(Dataset records)
Start of Block

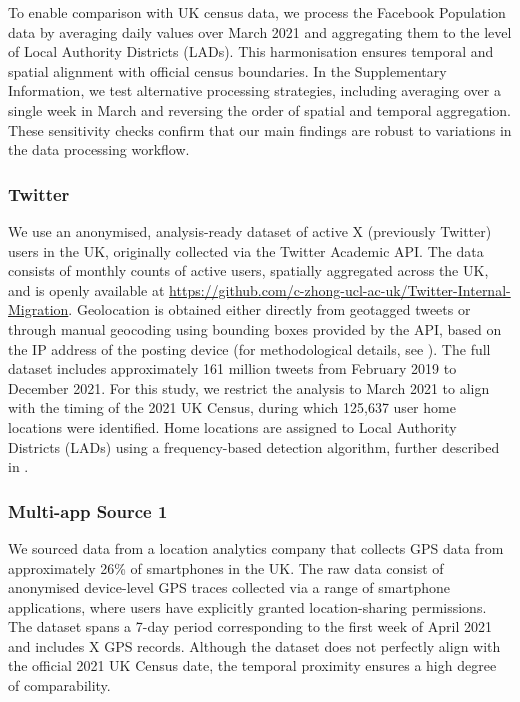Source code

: \documentclass[]{rsos}%
\begin{document}
To enable comparison with UK census data, we process the Facebook Population data by averaging daily values over March 2021 and aggregating them to the level of Local Authority Districts (LADs). This harmonisation ensures temporal and spatial alignment with official census boundaries. In the Supplementary Information, we test alternative processing strategies, including averaging over a single week in March and reversing the order of spatial and temporal aggregation. These sensitivity checks confirm that our main findings are robust to variations in the data processing workflow.

\hypertarget{twitter}{%
\subsubsection{Twitter}\label{twitter}}

We use an anonymised, analysis-ready dataset of active
X (previously Twitter) users in the UK, originally collected via the Twitter Academic API. The data consists of monthly counts of active users, spatially aggregated across the UK, and is openly available at \url{https://github.com/c-zhong-ucl-ac-uk/Twitter-Internal-Migration}. Geolocation is obtained either directly from geotagged tweets or through manual geocoding using bounding boxes provided by the API, based on the IP address of the posting device (for methodological details, see \citep{wang2022}). The full dataset includes approximately 161 million tweets from
February 2019 to December 2021. For this study, we restrict the analysis to March 2021 to align with the timing of the 2021 UK Census, during which 125,637 user home locations were identified. Home locations are assigned to Local Authority Districts (LADs) using a frequency-based detection algorithm, further described in \citep{wang2022}.

\hypertarget{multi-app-source-1}{%
\subsubsection{Multi-app Source 1}\label{multi-app-source-1}}

We sourced data from a location analytics company that collects GPS data from approximately 26\% of smartphones in the UK. The raw data consist of anonymised device-level GPS traces collected via a range of smartphone applications, where users have explicitly granted location-sharing permissions. The dataset spans a 7-day period corresponding to the first week of April 2021 and includes X GPS records. Although the dataset does not perfectly align with the official 2021 UK Census date, the temporal proximity ensures a high degree of comparability.
\end{document}
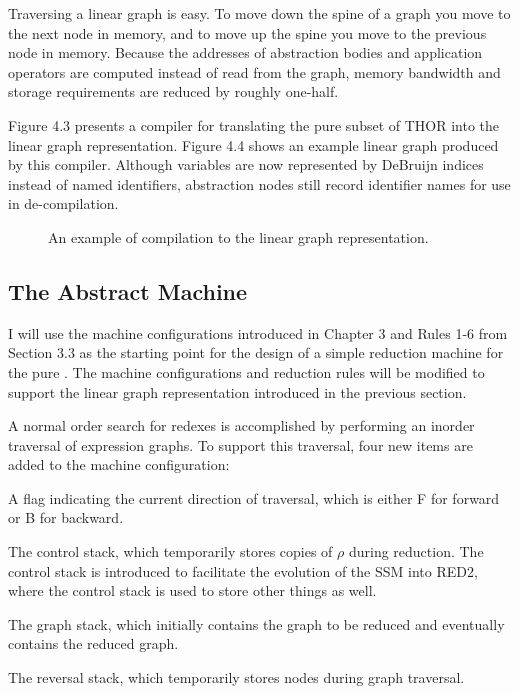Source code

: Traversing a linear graph is easy. To move down the spine of a graph you move to the next node in memory, and to move up the spine you move to the previous node in memory. Because the addresses of abstraction bodies and application operators are computed instead of read from the graph, memory bandwidth and storage requirements are reduced by roughly one-half.

Figure 4.3 presents a compiler for translating the pure \lambdacalculus{} subset
of THOR into the linear graph representation. Figure 4.4 shows an example linear
graph produced by this compiler. Although variables are now represented by
DeBruijn indices instead of named identifiers, abstraction nodes still record
identifier names for use in de-compilation.

\begin{figure}[htbp]
\centering
\setlength{\fboxsep}{8pt}
\caption[Example compilation]{An example of compilation to the linear graph representation.}
\end{figure}


\subsection{The Abstract Machine}

I will use the machine configurations introduced in Chapter 3 and Rules 1-6 from Section 3.3 as the starting point for the design of a simple reduction machine for the pure \lambdacalculus{}. The machine configurations and reduction rules will be modified to support the linear graph representation introduced in the previous section.

A normal order search for redexes is accomplished by performing an inorder traversal
of expression graphs. To support this traversal, four new items are added to the
machine configuration:

\begin{description}[leftmargin=2.5em,labelwidth=1.25em,labelsep=0.5em,font=\normalfont]
\item[\(d\)] A flag indicating the current direction of traversal, which is either
F for forward or B for backward.
\item[\(c\)] The control stack, which temporarily stores copies of \(\rho\) during
reduction. The control stack is introduced to facilitate the evolution of the SSM
into RED2, where the control stack is used to store other things as well.
\item[\(g\)] The graph stack, which initially contains the graph to be reduced and
eventually contains the reduced graph.
\item[\(r\)] The reversal stack, which temporarily stores nodes during graph
traversal.
\end{description}

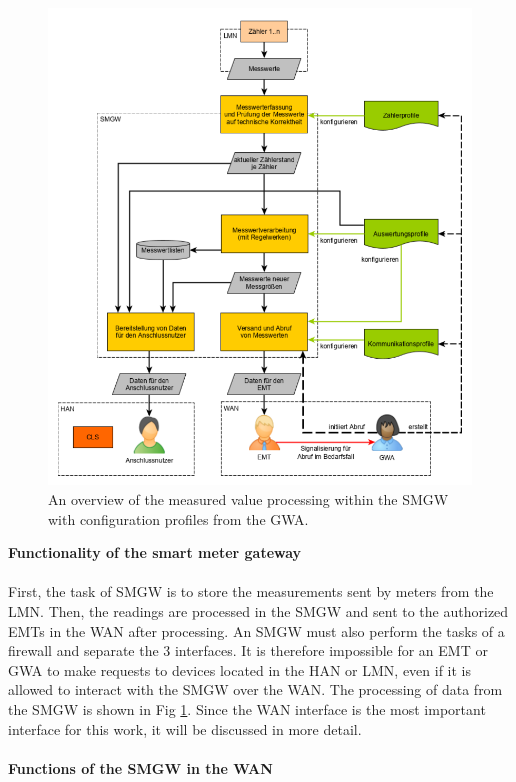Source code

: \begin{figure}[tbp]
  \centering
  \includegraphics[width=1\textwidth]{images/Messwertverarbeitung.png}
  \caption[Measured Value Processing in a SMGW]{An overview of the measured value processing within the SMGW with configuration profiles from the GWA.}
  \label{fig:value_processing}
\end{figure}
\textbf{Functionality of the smart meter gateway}
\\
\\
First, the task of SMGW is to store the measurements sent by meters from the LMN. Then, the readings are processed in the SMGW and sent to the authorized EMTs in the WAN after processing. An SMGW must also perform the tasks of a firewall and separate the 3 interfaces. It is therefore impossible for an EMT or GWA to make requests to devices located in the HAN or LMN, even if it is allowed to interact with the SMGW over the WAN. The processing of data from the SMGW is shown in Fig \ref{fig:value_processing}. Since the WAN interface is the most important interface for this work, it will be discussed in more detail.\\
\\
\textbf{Functions of the SMGW in the WAN}
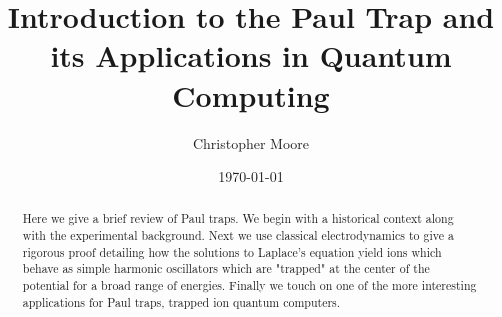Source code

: \documentclass[aps,prb,twocolumn,superscriptaddress]{revtex4-1}
\begin{document}

\title{Introduction to the Paul Trap and its Applications in Quantum Computing}


\author{Christopher Moore}






\date{\today}

\begin{abstract}
Here we give a brief review of Paul traps. We begin with a historical context along with the experimental background. Next we use classical electrodynamics to give a rigorous proof detailing how the solutions to Laplace's equation yield ions which behave as simple harmonic oscillators which are "trapped" at the center of the potential for a broad range of energies. Finally we touch on one of the more interesting applications for Paul traps, trapped ion quantum computers.
\end{abstract}

\pacs{}

\maketitle
\end{document}
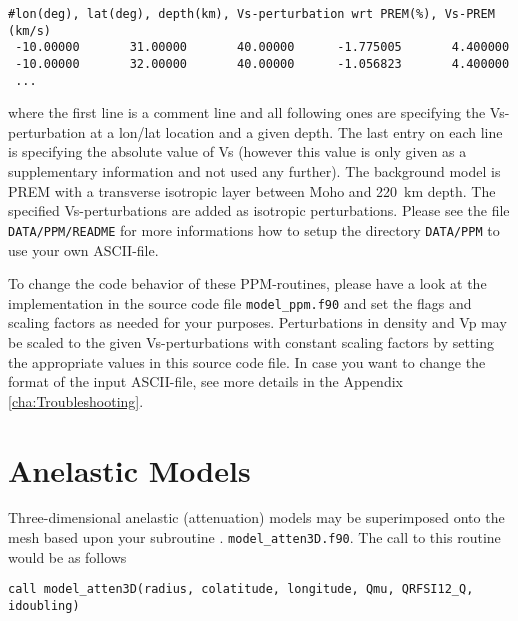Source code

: {\footnotesize
\begin{verbatim}
#lon(deg), lat(deg), depth(km), Vs-perturbation wrt PREM(%), Vs-PREM (km/s)
 -10.00000       31.00000       40.00000      -1.775005       4.400000
 -10.00000       32.00000       40.00000      -1.056823       4.400000
 ...
\end{verbatim}
}
\noindent
where the first line is a comment line and all following ones are specifying the Vs-perturbation at a lon/lat location and a given depth.
The last entry on each line is specifying the absolute value of Vs (however this value is only given as a supplementary information
and not used any further). The background model is PREM with a transverse isotropic layer between Moho and 220~km depth.
The specified Vs-perturbations are added as isotropic perturbations. Please see the file \texttt{DATA/PPM/README}
for more informations how to setup the directory \texttt{DATA/PPM} to use your own ASCII-file.



To change the code behavior of these PPM-routines, please have a look at the implementation in the source code
file \texttt{model\_ppm.f90} and set the flags and scaling factors as needed for your purposes.
Perturbations in density and Vp may be scaled to the given Vs-perturbations with constant scaling factors by setting the appropriate
values in this source code file. In case you want to change the format of the input ASCII-file, see more details in the Appendix \ref{cha:Troubleshooting}.




\section{Anelastic Models}\label{sec:Anelastic-Models}

Three-dimensional anelastic (attenuation) models may be superimposed
onto the mesh based upon your subroutine .
\texttt{model\_atten3D.f90}.
The call to this routine would be as follows
\begin{verbatim}
call model_atten3D(radius, colatitude, longitude, Qmu, QRFSI12_Q, idoubling)
\end{verbatim}

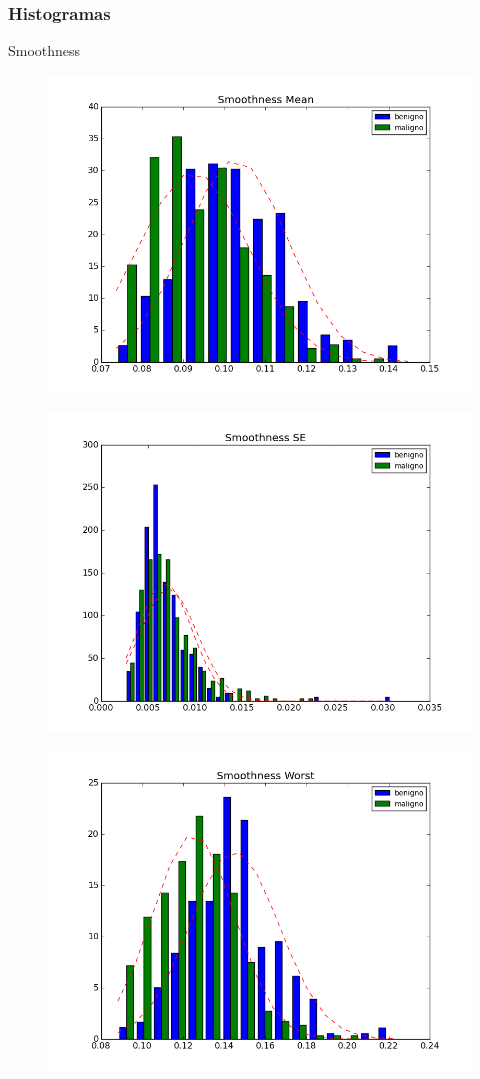 \documentclass{beamer}
\begin{document}
\begin{frame}

\frametitle{Histogramas}
Smoothness
\begin{figure}[H]
\centering
  \includegraphics[width=.3\linewidth]{./Histogramas/Smoothness_Mean}
  \label{fig:test1}
\end{figure}%

\begin{figure}[H]
\centering
\begin{minipage}{.3\textwidth}
  \centering
  \includegraphics[width=\linewidth]{./Histogramas/Smoothness_SE}
  \label{fig:test1}
\end{minipage}%
\begin{minipage}{.3\textwidth}
  \centering
  \includegraphics[width=\linewidth]{./Histogramas/Smoothness_Worst}
  \label{fig:test2}
\end{minipage}
\end{figure}

\end{frame}
\end{document}
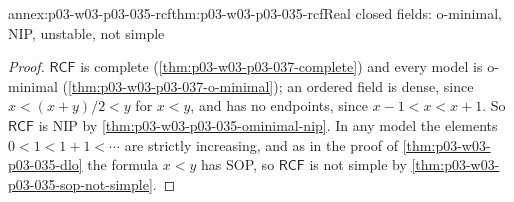 \begin{annexitem}{annex:p03-w03-p03-035-rcf}{thm:p03-w03-p03-035-rcf}{Real closed fields: o-minimal, NIP, unstable, not simple}
\begin{proof}
\(\mathsf{RCF}\) is complete (\cref{thm:p03-w03-p03-037-complete}) and every
model is o-minimal (\cref{thm:p03-w03-p03-037-o-minimal}); an ordered field is
dense, since \(x<(x+y)/2<y\) for \(x<y\), and has no endpoints, since
\(x-1<x<x+1\).  So \(\mathsf{RCF}\) is NIP by
\cref{thm:p03-w03-p03-035-ominimal-nip}.  In any model the elements
\(0<1<1+1<\cdots\) are strictly increasing, and as in the proof of
\cref{thm:p03-w03-p03-035-dlo} the formula \(x<y\) has SOP, so
\(\mathsf{RCF}\) is not simple by
\cref{thm:p03-w03-p03-035-sop-not-simple}.
\end{proof}
\end{annexitem}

End of Block

§ **Task to complete**
The lines from the top of the data above through the one holding "We use an anonymised, analysis-ready" are to be repeated exactly, and only those, with no pictures.

§ **Written answer**
Source code

: \documentclass[]{rsos}%
\begin{document}
To enable comparison with UK census data, we process the Facebook Population data by averaging daily values over March 2021 and aggregating them to the level of Local Authority Districts (LADs). This harmonisation ensures temporal and spatial alignment with official census boundaries. In the Supplementary Information, we test alternative processing strategies, including averaging over a single week in March and reversing the order of spatial and temporal aggregation. These sensitivity checks confirm that our main findings are robust to variations in the data processing workflow.

\hypertarget{twitter}{%
\subsubsection{Twitter}\label{twitter}}

We use an anonymised, analysis-ready dataset of active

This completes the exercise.